Proposed revisions to the city’s liquor code soon will go before the St. Charles City Council and likely be wrapped up before year’s end, concluding a controversy over alcohol-related problems downtown that has dragged on for more than a year.
Mayor Raymond Rogina said early Monday evening, after the St. Charles Liquor Control Commission had reviewed a draft of proposed revisions to the liquor code, that he hopes the changes will bring the downtown closer to his vision of what the city’s central business district should be.
Rogina said he envisions the downtown as “a fun entertainment place for people to go without having to worry about fights and other activity … that really is sophomoric. We want to allow the enjoyment without the rowdiness.”
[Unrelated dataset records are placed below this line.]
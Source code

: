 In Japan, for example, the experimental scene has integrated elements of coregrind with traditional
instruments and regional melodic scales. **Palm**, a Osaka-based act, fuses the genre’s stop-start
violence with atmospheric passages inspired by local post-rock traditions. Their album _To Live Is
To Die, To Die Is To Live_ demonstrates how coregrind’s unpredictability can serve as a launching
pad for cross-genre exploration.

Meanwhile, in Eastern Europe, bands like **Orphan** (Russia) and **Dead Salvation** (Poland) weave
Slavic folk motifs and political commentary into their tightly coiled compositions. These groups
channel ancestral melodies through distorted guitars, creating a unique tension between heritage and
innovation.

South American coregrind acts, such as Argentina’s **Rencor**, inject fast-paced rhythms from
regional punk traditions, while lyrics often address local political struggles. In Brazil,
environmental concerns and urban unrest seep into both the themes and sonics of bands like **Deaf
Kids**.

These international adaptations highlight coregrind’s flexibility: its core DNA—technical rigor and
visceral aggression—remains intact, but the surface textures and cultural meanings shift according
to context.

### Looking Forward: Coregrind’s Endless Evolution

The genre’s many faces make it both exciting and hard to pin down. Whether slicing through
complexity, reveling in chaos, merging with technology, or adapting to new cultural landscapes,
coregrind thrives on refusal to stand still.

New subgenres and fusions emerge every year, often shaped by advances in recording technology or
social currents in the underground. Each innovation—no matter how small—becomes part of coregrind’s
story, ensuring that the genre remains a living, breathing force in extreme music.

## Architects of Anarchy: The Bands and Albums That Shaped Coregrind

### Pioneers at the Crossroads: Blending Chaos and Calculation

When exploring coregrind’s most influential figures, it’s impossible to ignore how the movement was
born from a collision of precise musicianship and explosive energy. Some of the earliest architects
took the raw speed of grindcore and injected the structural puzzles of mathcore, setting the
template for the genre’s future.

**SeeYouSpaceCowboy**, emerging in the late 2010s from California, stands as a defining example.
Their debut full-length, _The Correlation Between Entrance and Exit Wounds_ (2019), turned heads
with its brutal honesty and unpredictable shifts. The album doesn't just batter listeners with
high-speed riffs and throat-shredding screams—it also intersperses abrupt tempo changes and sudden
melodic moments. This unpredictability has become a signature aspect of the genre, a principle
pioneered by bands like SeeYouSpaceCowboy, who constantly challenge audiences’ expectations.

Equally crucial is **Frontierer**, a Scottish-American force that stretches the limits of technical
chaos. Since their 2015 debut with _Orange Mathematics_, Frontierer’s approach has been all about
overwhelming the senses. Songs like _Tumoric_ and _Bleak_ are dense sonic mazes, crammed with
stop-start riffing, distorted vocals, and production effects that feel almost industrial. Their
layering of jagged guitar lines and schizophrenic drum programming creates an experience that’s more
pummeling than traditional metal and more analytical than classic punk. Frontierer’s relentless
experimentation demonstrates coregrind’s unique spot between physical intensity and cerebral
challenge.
City officials began scrutinizing the downtown area in early 2012, meeting with bar owners to express their concerns about “over-service” of alcohol — in other words, allowing intoxicated individuals to continue drinking. City officials focused on that issue as key to a bevy of other problems — from drunken streets brawls and bar fights to instances of public urination, public intoxication and related issues.
The concerns came to a head in August 2012 when police saw a spike in such activity in one weekend, including one incident in which at least one officer was struck. That prompted a call by then-Mayor Don DeWitte to cut back closing times from 2 a.m. citywide to 1 a.m.
The downtown bar owners, however, coalesced into the St. Charles Tavern Association and asked the city for time to work out solutions with the city.
Rogina said Monday those efforts have had an effect. He pointed out that Police Chief Jim Lamkin has pointed out repeatedly since early this year that the number of serious incidents his officers have been called to have declined. And, while other calls have increased, Lamkin has pointed out that many of those calls have been initiated by the establishments before the situations could become more volatile.
“When this (liquor code revision) is complete in the next month, we will have accomplished control on sales in this community,” Rogina said.
One change already has been pushed through — the creation of the Liquor Control Commission, which advises Rogina as the city liquor commissioner about issues ranging from proposed ordinance changes to liquor license applications to liquor code violation complaints.